■ **Exercise goal**: Starting with the opening line of the entries below, transcribe each line exactly up to and including the one that has "This R Markdown"; pictures are not copied.

■ **Source information**:

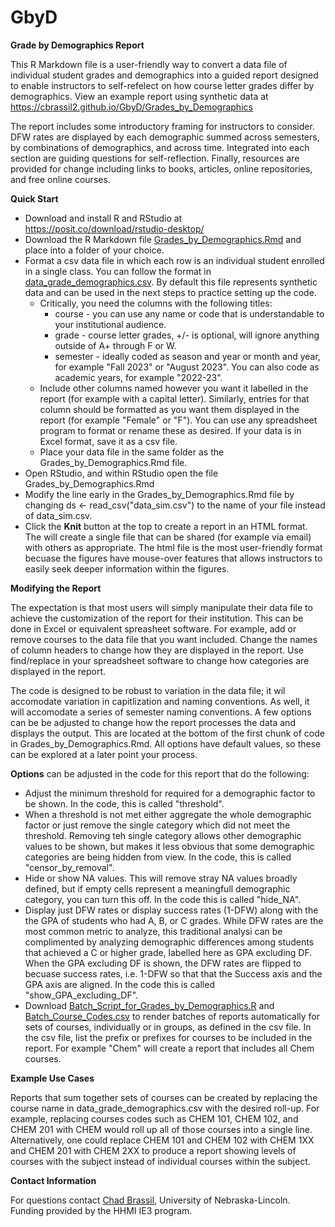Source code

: # GbyD
**Grade by Demographics Report**

This R Markdown file is a user-friendly way to convert a data file of individual student grades and demographics into a guided report designed to enable instructors to self-refelect on how course letter grades differ by demographics. View an example report using synthetic data at https://cbrassil2.github.io/GbyD/Grades_by_Demographics

The report includes some introductory framing for instructors to consider. DFW rates are displayed by each demographic summed across semesters, by combinations of demographics, and across time. Integrated into each section are guiding questions for self-reflection. Finally, resources are provided for change including links to books, articles, online repositories, and free online courses. 

**Quick Start**

-   Download and install R and RStudio at https://posit.co/download/rstudio-desktop/
-   Download the R Markdown file [Grades_by_Demographics.Rmd](Grades_by_Demographics.Rmd) and place into a folder of your choice.
-   Format a csv data file in which each row is an individual student enrolled in a single class. You can follow the format in [data_grade_demographics.csv](data_grade_demographics.csv). By default this file represents synthetic data and can be used in the next steps to practice setting up the code.
    -  Critically, you need the columns with the following titles:
        -  course - you can use any name or code that is understandable to your institutional audience.
        -  grade - course letter grades, +/- is optional, will ignore anything outside of A+ through F or W.
        -  semester - ideally coded as season and year or month and year, for example "Fall 2023" or "August 2023". You can also code as academic years, for example "2022-23".
    - Include other columns named however you want it labelled in the report (for example with a capital letter). Similarly, entries for that column should be formatted as you want them displayed in the report (for example "Female" or "F"). You can use any spreadsheet program to format or rename these as desired. If your data is in Excel format, save it as a csv file.
    -  Place your data file in the same folder as the Grades_by_Demographics.Rmd file.
-   Open RStudio, and within RStudio open the file Grades_by_Demographics.Rmd
-   Modify the line early in the Grades_by_Demographics.Rmd file by changing ds <- read_csv("data_sim.csv") to the name of your file instead of data_sim.csv.
-   Click the **Knit** button at the top to create a report in an HTML format. The will create a single file that can be shared (for example via email) with others as appropriate. The html file is the most user-friendly format becuase the figures have mouse-over features that allows instructors to easily seek deeper information within the figures. 

**Modifying the Report**

The expectation is that most users will simply manipulate their data file to achieve the customization of the report for their institution. This can be done in Excel or equivalent spreasheet software. For example, add or remove courses to the data file that you want included. Change the names of column headers to change how they are displayed in the report. Use find/replace in your spreadsheet software to change how categories are displayed in the report.

The code is designed to be robust to variation in the data file; it wil accomodate variation in capitlization and naming conventions. As well, it will accomodate a series of semester naming conventions. A few options can be be adjusted to change how the report processes the data and displays the output. This are located at the bottom of the first chunk of code in Grades_by_Demographics.Rmd. All options have default values, so these can be explored at a later point your process.

**Options** can be adjusted in the code for this report that do the following:
-  Adjust the minimum threshold for required for a demographic factor to be shown. In the code, this is called "threshold".
-  When a threshold is not met either aggregate the whole demographic factor or just remove the single category which did not meet the threshold. Removing teh single category allows other demographic values to be shown, but makes it less obvious that some demographic categories are being hidden from view. In the code, this is called "censor_by_removal".
-  Hide or show NA values. This will remove stray NA values broadly defined, but if empty cells represent a meaningfull demographic category, you can turn this off. In the code this is called "hide_NA".
-  Display just DFW rates or display success rates (1-DFW) along with the the GPA of students who had A, B, or C grades. While DFW rates are the most common metric to analyze, this traditional analysi can be complimented by analyzing demographic differences among students that achieved a C or higher grade, labelled here as GPA excluding DF. When the GPA excluding DF is shown, the DFW rates are flipped to becuase success rates, i.e. 1-DFW so that that the Success axis and the GPA axis are aligned. In the code this is called "show_GPA_excluding_DF".
-  Download [Batch_Script_for_Grades_by_Demographics.R](Batch_Script_for_Grades_by_Demographics,R) and [Batch_Course_Codes.csv](Batch_Course_Codes.csv) to render batches of reports automatically for sets of courses, individually or in groups, as defined in the csv file. In the csv file, list the prefix or prefixes for courses to be included in the report. For example "Chem" will create a report that includes all Chem courses.

**Example Use Cases**

Reports that sum together sets of courses can be created by replacing the course name in data_grade_demographics.csv with the desired roll-up. For example, replacing courses codes such as CHEM 101, CHEM 102, and CHEM 201 with CHEM would roll up all of those courses into a single line. Alternatively, one could replace CHEM 101 and CHEM 102 with CHEM 1XX and CHEM 201 with CHEM 2XX to produce a report showing levels of courses with the subject instead of individual courses within the subject.

**Contact Information**

For questions contact [Chad Brassil](mailto:cbrassil@unl.edu), University of Nebraska-Lincoln. 
Funding provided by the HHMI IE3 program.
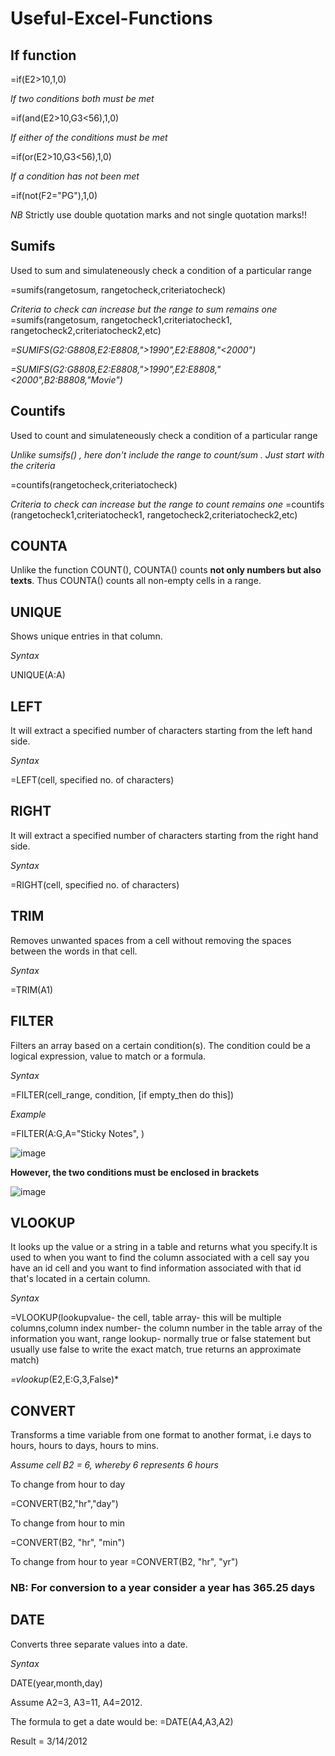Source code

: # Useful-Excel-Functions

## If function 

=if(E2>10,1,0)

*If two conditions both must be met*

=if(and(E2>10,G3<56),1,0)

*If either of the conditions must be met*

=if(or(E2>10,G3<56),1,0)

*If a condition has not been met*

=if(not(F2="PG"),1,0) 

*NB*
Strictly use double quotation marks and not single quotation marks!!

## Sumifs
Used to sum and simulateneously check a condition of a particular range

=sumifs(rangetosum, rangetocheck,criteriatocheck)

*Criteria to check can increase but the range to sum remains one*
=sumifs(rangetosum, rangetocheck1,criteriatocheck1, rangetocheck2,criteriatocheck2,etc)

*=SUMIFS(G2:G8808,E2:E8808,">1990",E2:E8808,"<2000")*

*=SUMIFS(G2:G8808,E2:E8808,">1990",E2:E8808,"<2000",B2:B8808,"Movie")*

## Countifs
Used to count and simulateneously check a condition of a particular range

*Unlike sumsifs() , here don't include the range to count/sum . Just start with the criteria*

=countifs(rangetocheck,criteriatocheck)

*Criteria to check can increase but the range to count remains one*
=countifs (rangetocheck1,criteriatocheck1, rangetocheck2,criteriatocheck2,etc)

## COUNTA
Unlike the function COUNT(), COUNTA() counts **not only numbers but also texts**. Thus COUNTA() counts all non-empty cells in a range.   

## UNIQUE
Shows unique entries in that column.

*Syntax*

UNIQUE(A:A)

## LEFT
It will extract a specified number of characters starting from the left hand side.

*Syntax*

=LEFT(cell, specified no. of characters)
## RIGHT
It will extract a specified number of characters starting from the right hand side.

*Syntax*

=RIGHT(cell, specified no. of characters)


## TRIM
Removes unwanted spaces from a cell without removing the spaces between the words in that cell.

*Syntax*

=TRIM(A1)

## FILTER

Filters an array based on a certain condition(s). The condition could be a logical expression, value to match or a formula. 

*Syntax*

=FILTER(cell_range, condition, [if empty_then do this])

*Example*

=FILTER(A:G,A="Sticky Notes", )

![image](https://github.com/Glen-Ochieng/Excel-for-Data-Analysis./assets/155974295/1383c0bc-0a0d-4dbe-bbe9-4e895f9e0f38)

**However, the two conditions must be enclosed in brackets**

![image](https://github.com/Glen-Ochieng/Excel-for-Data-Analysis./assets/155974295/04235123-e0bf-499a-b0bd-691addd550e3)


## VLOOKUP
It looks up the value or a string in a table and returns what you specify.It is used to when you want to find the column associated with a cell say you have an id cell and you want to find information associated with that id that's located in a certain column. 

*Syntax*

=VLOOKUP(lookupvalue- the cell, table array- this will be multiple columns,column index number- the column number in the table array of the information you want, range lookup- normally true or false statement but usually use false to write the exact match, true returns an approximate match)

*=vlookup*(E2,E:G,3,False)*
 
## CONVERT
Transforms a time variable from one format to another format, i.e days to hours, hours to days, hours to mins.

*Assume cell B2 = 6, whereby 6 represents 6 hours* 

To change from hour to day 

=CONVERT(B2,"hr","day")

To change from hour to min

=CONVERT(B2, "hr", "min")

To change from hour to year
=CONVERT(B2, "hr", "yr")

### NB: For conversion to a year consider a year has 365.25 days


## DATE
Converts three separate values into a date.

*Syntax*

DATE(year,month,day)

Assume A2=3, A3=11, A4=2012.

The formula to get a date would be:
=DATE(A4,A3,A2)

Result = 3/14/2012
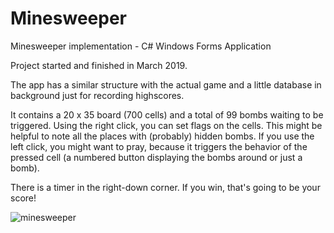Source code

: # Minesweeper
Minesweeper implementation - C# Windows Forms Application

Project started and finished in March 2019.

The app has a similar structure with the actual game and a little database in background just for recording highscores.

It contains a 20 x 35 board (700 cells) and a total of 99 bombs waiting to be triggered. Using the right click, you can set flags on the cells. This might be helpful to note all the places with (probably) hidden bombs. If you use the left click, you might want to pray, because it triggers the behavior of the pressed cell (a numbered button displaying the bombs around or just a bomb).

There is a timer in the right-down corner. If you win, that's going to be your score!

![minesweeper](https://user-images.githubusercontent.com/58912266/104855275-76115f00-5914-11eb-82e1-5459edaf501a.png)
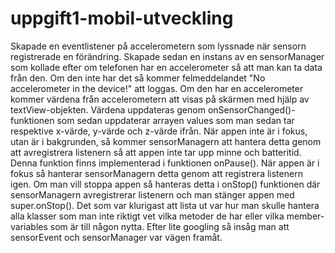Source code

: # uppgift1-mobil-utveckling

Skapade en eventlistener på accelerometern som lyssnade när sensorn registrerade en förändring. Skapade sedan en instans av en sensorManager som kollade efter om telefonen har en accelerometer så att man kan ta data från den.
Om den inte har det så kommer felmeddelandet "No accelerometer in the device!" att loggas. Om den har en accelerometer kommer värdena från accelerometern att visas på skärmen med hjälp av textView-objekten. Värdena uppdateras genom 
onSensorChanged()-funktionen som sedan uppdaterar arrayen values som man sedan tar respektive x-värde, y-värde och z-värde ifrån.
När appen inte är i fokus, utan är i bakgrunden, så kommer sensorManagern att hantera detta genom att avregistrera listenern så att appen inte tar upp minne och batteritid. Denna funktion finns implementerad i funktionen onPause(). 
När appen är i fokus så hanterar sensorManagern detta genom att registrera listenern igen.
Om man vill stoppa appen så hanteras detta i onStop() funktionen där sensorManagern avregistrerar listenern och man stänger appen med super.onStop().
Det som var klurigast att lista ut var hur man skulle hantera alla klasser som man inte riktigt vet vilka metoder de har eller vilka member-variables som är till någon nytta. Efter lite googling så insåg man att sensorEvent och sensorManager var
vägen framåt.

■ **Written response**:
Source code

: # GbyD
**Grade by Demographics Report**

This R Markdown file is a user-friendly way to convert a data file of individual student grades and demographics into a guided report designed to enable instructors to self-refelect on how course letter grades differ by demographics. View an example report using synthetic data at https://cbrassil2.github.io/GbyD/Grades_by_Demographics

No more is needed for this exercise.